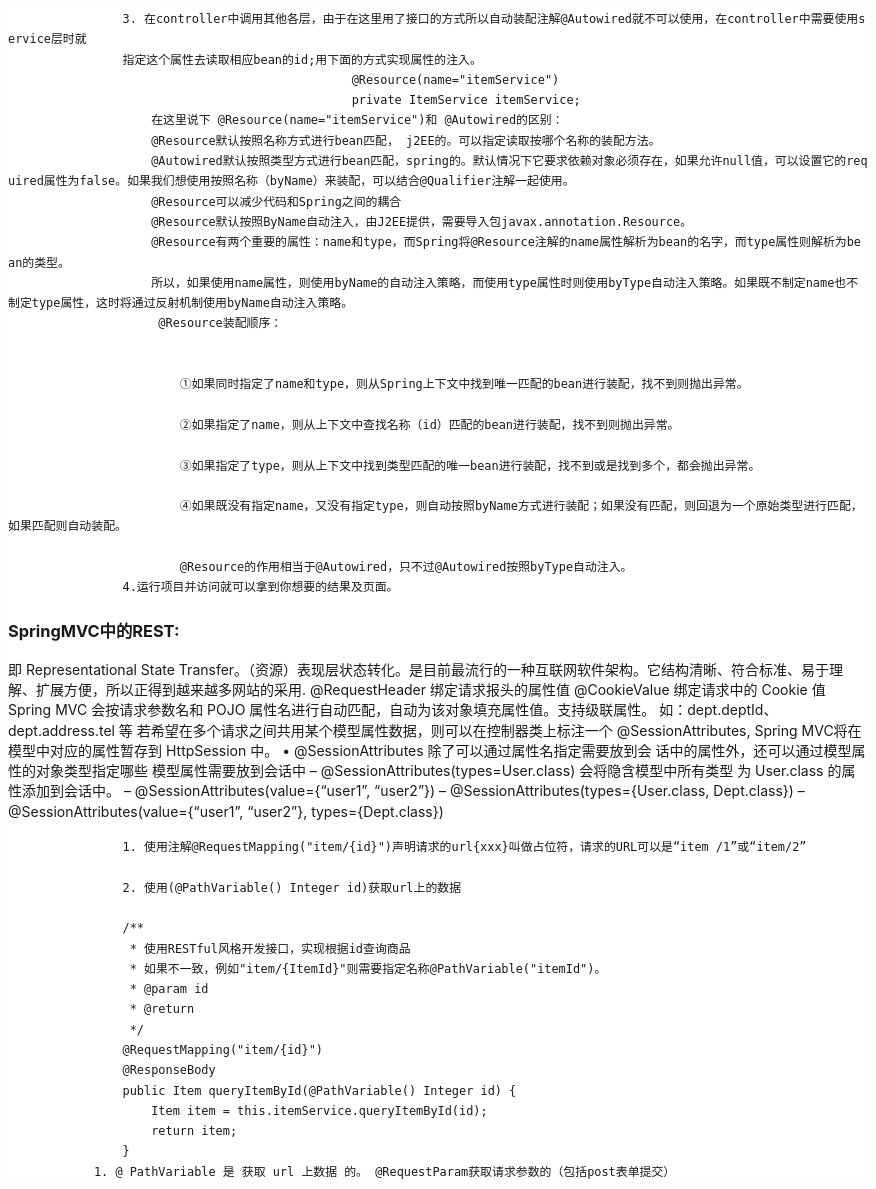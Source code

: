 

					3. 在controller中调用其他各层，由于在这里用了接口的方式所以自动装配注解@Autowired就不可以使用，在controller中需要使用service层时就
					指定这个属性去读取相应bean的id;用下面的方式实现属性的注入。
													@Resource(name="itemService")
													private ItemService itemService;
						在这里说下 @Resource(name="itemService")和 @Autowired的区别：
						@Resource默认按照名称方式进行bean匹配， j2EE的。可以指定读取按哪个名称的装配方法。
						@Autowired默认按照类型方式进行bean匹配，spring的。默认情况下它要求依赖对象必须存在，如果允许null值，可以设置它的required属性为false。如果我们想使用按照名称（byName）来装配，可以结合@Qualifier注解一起使用。
						@Resource可以减少代码和Spring之间的耦合
						@Resource默认按照ByName自动注入，由J2EE提供，需要导入包javax.annotation.Resource。
						@Resource有两个重要的属性：name和type，而Spring将@Resource注解的name属性解析为bean的名字，而type属性则解析为bean的类型。
						所以，如果使用name属性，则使用byName的自动注入策略，而使用type属性时则使用byType自动注入策略。如果既不制定name也不制定type属性，这时将通过反射机制使用byName自动注入策略。
						 @Resource装配顺序：


							①如果同时指定了name和type，则从Spring上下文中找到唯一匹配的bean进行装配，找不到则抛出异常。
	
							②如果指定了name，则从上下文中查找名称（id）匹配的bean进行装配，找不到则抛出异常。
	
							③如果指定了type，则从上下文中找到类型匹配的唯一bean进行装配，找不到或是找到多个，都会抛出异常。
	
							④如果既没有指定name，又没有指定type，则自动按照byName方式进行装配；如果没有匹配，则回退为一个原始类型进行匹配，如果匹配则自动装配。
	
							@Resource的作用相当于@Autowired，只不过@Autowired按照byType自动注入。
					4.运行项目并访问就可以拿到你想要的结果及页面。

### SpringMVC中的REST:	

即 Representational State Transfer。（资源）表现层状态转化。是目前最流行的一种互联网软件架构。它结构清晰、符合标准、易于理解、扩展方便，所以正得到越来越多网站的采用.
			@RequestHeader 绑定请求报头的属性值
			@CookieValue 绑定请求中的 Cookie 值
			Spring MVC 会按请求参数名和 POJO 属性名进行自动匹配，自动为该对象填充属性值。支持级联属性。
				如：dept.deptId、dept.address.tel 等
			若希望在多个请求之间共用某个模型属性数据，则可以在控制器类上标注一个 @SessionAttributes, Spring MVC将在模型中对应的属性暂存到 HttpSession 中。
				• @SessionAttributes 除了可以通过属性名指定需要放到会
				话中的属性外，还可以通过模型属性的对象类型指定哪些
				模型属性需要放到会话中
				– @SessionAttributes(types=User.class) 会将隐含模型中所有类型
				为 User.class 的属性添加到会话中。
				– @SessionAttributes(value={“user1”, “user2”})
				– @SessionAttributes(types={User.class, Dept.class})
				– @SessionAttributes(value={“user1”, “user2”},
				types={Dept.class})			


					1. 使用注解@RequestMapping("item/{id}")声明请求的url{xxx}叫做占位符，请求的URL可以是“item /1”或“item/2”
	
					2. 使用(@PathVariable() Integer id)获取url上的数据	
	
					/**
					 * 使用RESTful风格开发接口，实现根据id查询商品
					 * 如果不一致，例如"item/{ItemId}"则需要指定名称@PathVariable("itemId")。
					 * @param id
					 * @return
					 */
					@RequestMapping("item/{id}")
					@ResponseBody
					public Item queryItemById(@PathVariable() Integer id) {
						Item item = this.itemService.queryItemById(id);
						return item;
					}
				1. @ PathVariable 是 获取 url 上数据 的。 @RequestParam获取请求参数的（包括post表单提交）
	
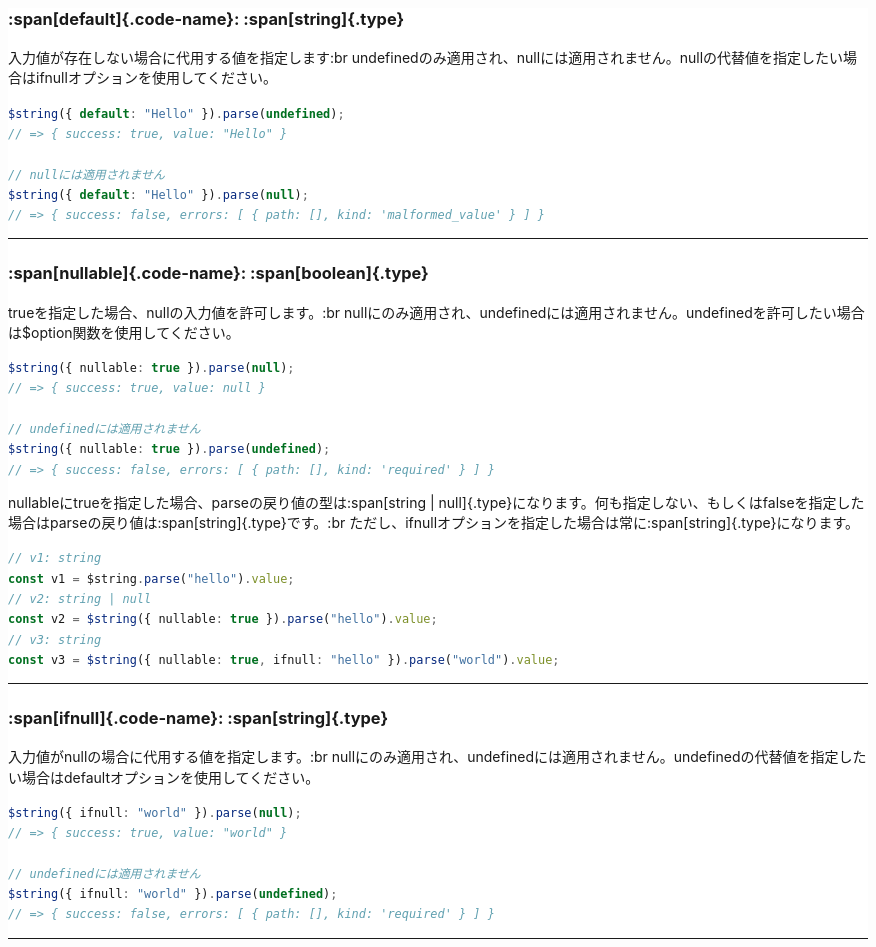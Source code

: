 
### :span[default]{.code-name}: :span[string]{.type}

入力値が存在しない場合に代用する値を指定します:br
undefinedのみ適用され、nullには適用されません。nullの代替値を指定したい場合はifnullオプションを使用してください。

```typescript
$string({ default: "Hello" }).parse(undefined);
// => { success: true, value: "Hello" }

// nullには適用されません
$string({ default: "Hello" }).parse(null);
// => { success: false, errors: [ { path: [], kind: 'malformed_value' } ] }
```

---

### :span[nullable]{.code-name}: :span[boolean]{.type}

trueを指定した場合、nullの入力値を許可します。:br
nullにのみ適用され、undefinedには適用されません。undefinedを許可したい場合は$option関数を使用してください。

```typescript
$string({ nullable: true }).parse(null);
// => { success: true, value: null }

// undefinedには適用されません
$string({ nullable: true }).parse(undefined);
// => { success: false, errors: [ { path: [], kind: 'required' } ] }
```

nullableにtrueを指定した場合、parseの戻り値の型は:span[string | null]{.type}になります。何も指定しない、もしくはfalseを指定した場合はparseの戻り値は:span[string]{.type}です。:br
ただし、ifnullオプションを指定した場合は常に:span[string]{.type}になります。

```typescript
// v1: string
const v1 = $string.parse("hello").value;
// v2: string | null
const v2 = $string({ nullable: true }).parse("hello").value;
// v3: string
const v3 = $string({ nullable: true, ifnull: "hello" }).parse("world").value;
```

---

### :span[ifnull]{.code-name}: :span[string]{.type}

入力値がnullの場合に代用する値を指定します。:br
nullにのみ適用され、undefinedには適用されません。undefinedの代替値を指定したい場合はdefaultオプションを使用してください。

```typescript
$string({ ifnull: "world" }).parse(null);
// => { success: true, value: "world" }

// undefinedには適用されません
$string({ ifnull: "world" }).parse(undefined);
// => { success: false, errors: [ { path: [], kind: 'required' } ] }
```

---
______
== Required work ==
Please output the lines of the listing above that fall in the stretch from the one with "2. 使用(@PathVariable() Integer" through the one with "public Item queryItemById(@PathVariable()", exactly and only those.

== Written answer ==
					2. 使用(@PathVariable() Integer id)获取url上的数据	
	
					/**
					 * 使用RESTful风格开发接口，实现根据id查询商品
					 * 如果不一致，例如"item/{ItemId}"则需要指定名称@PathVariable("itemId")。
					 * @param id
					 * @return
					 */
					@RequestMapping("item/{id}")
					@ResponseBody
					public Item queryItemById(@PathVariable() Integer id) {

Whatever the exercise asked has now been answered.